The image shows berries from buckthorn Rhamnus cathartica, used to make yellow or green colours depending on the season.

Organic colours were made from plants or insects, either painted directly as a dye, or precipitated onto an inorganic colour such as chalk to form a lake which could be stored. Organics tended to be used locally and seasonally, but the most highly prized colours were traded.

The oldest known dyestuff, madder root Rubia tinctorium was commonly used as a vivid pink dye for cloth and leather, as well as in manuscript painting. Brazil wood Caesalpinia echinata was also used as a red colourant. It was first imported from Asia, and then in vast quantities from the Americas, where it gave its name to a country rich in these dye trees.

The berries from buckthorn Rhamnus cathartica (shown in the image) can be used to make yellow or green colours, depending on the season. This shrub occurs across Europe and the Near East and was used locally in East Anglian manuscript painting. Woad was also cultivated in Western Europe but plants from the family Indigofera were used widely to obtain a fine blue colour through vat dyeing.
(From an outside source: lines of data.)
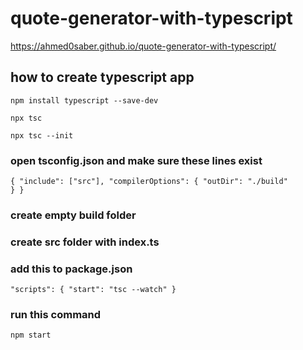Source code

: # quote-generator-with-typescript
https://ahmed0saber.github.io/quote-generator-with-typescript/

## how to create typescript app
<code>npm install typescript --save-dev</code>

<code>npx tsc</code>

<code>npx tsc --init</code>

### open tsconfig.json and make sure these lines exist
<code>{
    "include": ["src"],
    "compilerOptions": {
        "outDir": "./build"
    }
}</code>

### create empty build folder

### create src folder with index.ts

### add this to package.json
<code>"scripts": {
    "start": "tsc --watch"
}</code>

### run this command
<code>npm start</code>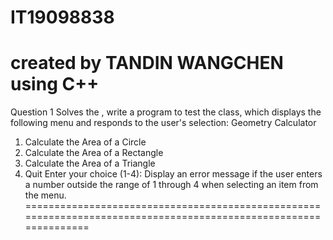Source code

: # IT19098838 
created by TANDIN WANGCHEN
using  C++
============================================================================================================
Question 1 
Solves the , write a program to test the class, which displays the following menu and responds
to the user's selection:
Geometry Calculator
1. Calculate the Area of a Circle
2. Calculate the Area of a Rectangle
3. Calculate the Area of a Triangle
4. Quit
Enter your choice (1-4):
Display an error message if the user enters a number outside the range of 1 through 4 when
selecting an item from the menu.
=================================================================================================================
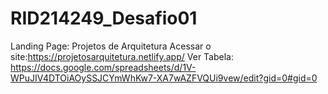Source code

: # RID214249_Desafio01
Landing Page: Projetos de Arquitetura
Acessar o site:https://projetosarquitetura.netlify.app/
Ver Tabela: https://docs.google.com/spreadsheets/d/1V-WPuJIV4DTOiAOySSJCYmWhKw7-XA7wAZFVQUi9vew/edit?gid=0#gid=0
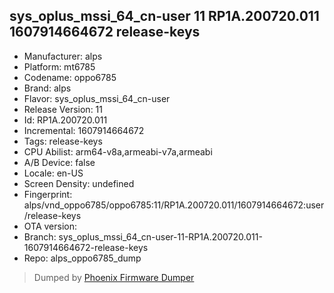 ## sys_oplus_mssi_64_cn-user 11 RP1A.200720.011 1607914664672 release-keys
- Manufacturer: alps
- Platform: mt6785
- Codename: oppo6785
- Brand: alps
- Flavor: sys_oplus_mssi_64_cn-user
- Release Version: 11
- Id: RP1A.200720.011
- Incremental: 1607914664672
- Tags: release-keys
- CPU Abilist: arm64-v8a,armeabi-v7a,armeabi
- A/B Device: false
- Locale: en-US
- Screen Density: undefined
- Fingerprint: alps/vnd_oppo6785/oppo6785:11/RP1A.200720.011/1607914664672:user/release-keys
- OTA version: 
- Branch: sys_oplus_mssi_64_cn-user-11-RP1A.200720.011-1607914664672-release-keys
- Repo: alps_oppo6785_dump


>Dumped by [Phoenix Firmware Dumper](https://github.com/DroidDumps/phoenix_firmware_dumper)
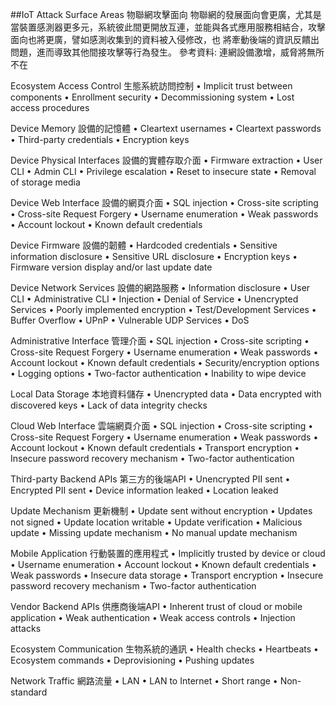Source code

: ##IoT Attack Surface Areas 物聯網攻擊面向
物聯網的發展面向會更廣，尤其是當裝置感測器更多元，系統彼此間更開放互連，並能與各式應用服務相結合，攻擊面向也將更廣，譬如感測收集到的資料被入侵修改，也 將牽動後端的資訊反饋出問題，進而導致其他間接攻擊等行為發生。
參考資料: 連網設備激增，威脅將無所不在

Ecosystem Access Control 生態系統訪問控制
•	Implicit trust between components
•	Enrollment security
•	Decommissioning system
•	Lost access procedures

Device Memory 設備的記憶體
•	Cleartext usernames
•	Cleartext passwords
•	Third-party credentials
•	Encryption keys

Device Physical Interfaces 設備的實體存取介面
•	Firmware extraction
•	User CLI
•	Admin CLI
•	Privilege escalation
•	Reset to insecure state
•	Removal of storage media

Device Web Interface 設備的網頁介面
•	SQL injection
•	Cross-site scripting
•	Cross-site Request Forgery
•	Username enumeration
•	Weak passwords
•	Account lockout
•	Known default credentials

Device Firmware 設備的韌體
•	Hardcoded credentials
•	Sensitive information disclosure
•	Sensitive URL disclosure
•	Encryption keys
•	Firmware version display and/or last update date

Device Network Services 設備的網路服務
•	Information disclosure
•	User CLI
•	Administrative CLI
•	Injection
•	Denial of Service
•	Unencrypted Services
•	Poorly implemented encryption
•	Test/Development Services
•	Buffer Overflow
•	UPnP
•	Vulnerable UDP Services
•	DoS

Administrative Interface 管理介面
•	SQL injection
•	Cross-site scripting
•	Cross-site Request Forgery
•	Username enumeration
•	Weak passwords
•	Account lockout
•	Known default credentials
•	Security/encryption options
•	Logging options
•	Two-factor authentication
•	Inability to wipe device

Local Data Storage 本地資料儲存
•	Unencrypted data
•	Data encrypted with discovered keys
•	Lack of data integrity checks

Cloud Web Interface 雲端網頁介面
•	SQL injection
•	Cross-site scripting
•	Cross-site Request Forgery
•	Username enumeration
•	Weak passwords
•	Account lockout
•	Known default credentials
•	Transport encryption
•	Insecure password recovery mechanism
•	Two-factor authentication

Third-party Backend APIs 第三方的後端API
•	Unencrypted PII sent
•	Encrypted PII sent
•	Device information leaked
•	Location leaked

Update Mechanism 更新機制
•	Update sent without encryption
•	Updates not signed
•	Update location writable
•	Update verification
•	Malicious update
•	Missing update mechanism
•	No manual update mechanism

Mobile Application 行動裝置的應用程式
•	Implicitly trusted by device or cloud
•	Username enumeration
•	Account lockout
•	Known default credentials
•	Weak passwords
•	Insecure data storage
•	Transport encryption
•	Insecure password recovery mechanism
•	Two-factor authentication

Vendor Backend APIs 供應商後端API
•	Inherent trust of cloud or mobile application
•	Weak authentication
•	Weak access controls
•	Injection attacks

Ecosystem Communication 生物系統的通訊
•	Health checks
•	Heartbeats
•	Ecosystem commands
•	Deprovisioning
•	Pushing updates

Network Traffic 網路流量
•	LAN
•	LAN to Internet
•	Short range
•	Non-standard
Animal derived colours were rarefied and this was reflected in their trade and price. An unusual and rare purple was harvested from the marine molluscs murex with great effort. In antiquity this colour was reserved exclusively for the emperor. Lac is the resinous secretion of an insect which was imported from India. The dye was often preserved as a clothlet. The small insect kermes was collected around the Eastern Mediterranean and sold at great prices as a scarlet dye for silk and manuscript painting.

Inorganic colours were made by grinding naturally occurring minerals, or through chemical processing of other materials.

Of all the naturally occurring mineral colours, ultramarine was the most valuable. Derived from lapis lazuli, it was traded from a single mine in Afghanistan to the rest of the known world as the finest blue pigment in existence. It was shrouded in mystery, and was known only to have come from ‘across the sea’. The yellow mineral orpiment, a sulphide of arsenic, was used to imitate gold and as such it was the most common yellow colour to occur in manuscript paintings, in spite of its extreme toxicity.

The finest sources of the red mineral cinnabar came from Spain. A true red was highly sought, and by the fifteenth century the manufacture of vermilion – a synthetic sulphide of mercury – was well established.
Lead could be baked to create lead white, then again to make red lead or minium. These lead colours are bright and opaque, but can discolour and flake with time. Verdigris is perhaps the most common and well known synthetic colour. This bright green is made by treating copper with acid and the beautiful colour often remains corrosive, damaging the page it is painted on.

The naturally occurring green mineral malachite also contains copper, and occurs naturally alongside its blue sister colour azurite, these colours are often quite stable. Azurite was often used as a cheaper alternative to ultramarine. Insoluble pigments were ground using a stone or glass muller.

Genuine gold, silver and various alloys were all used in manuscript painting. Either ground as shell colours, or applied as solid squares of metal leaf, metallics gave medieval manuscripts their beautiful illuminated lustre.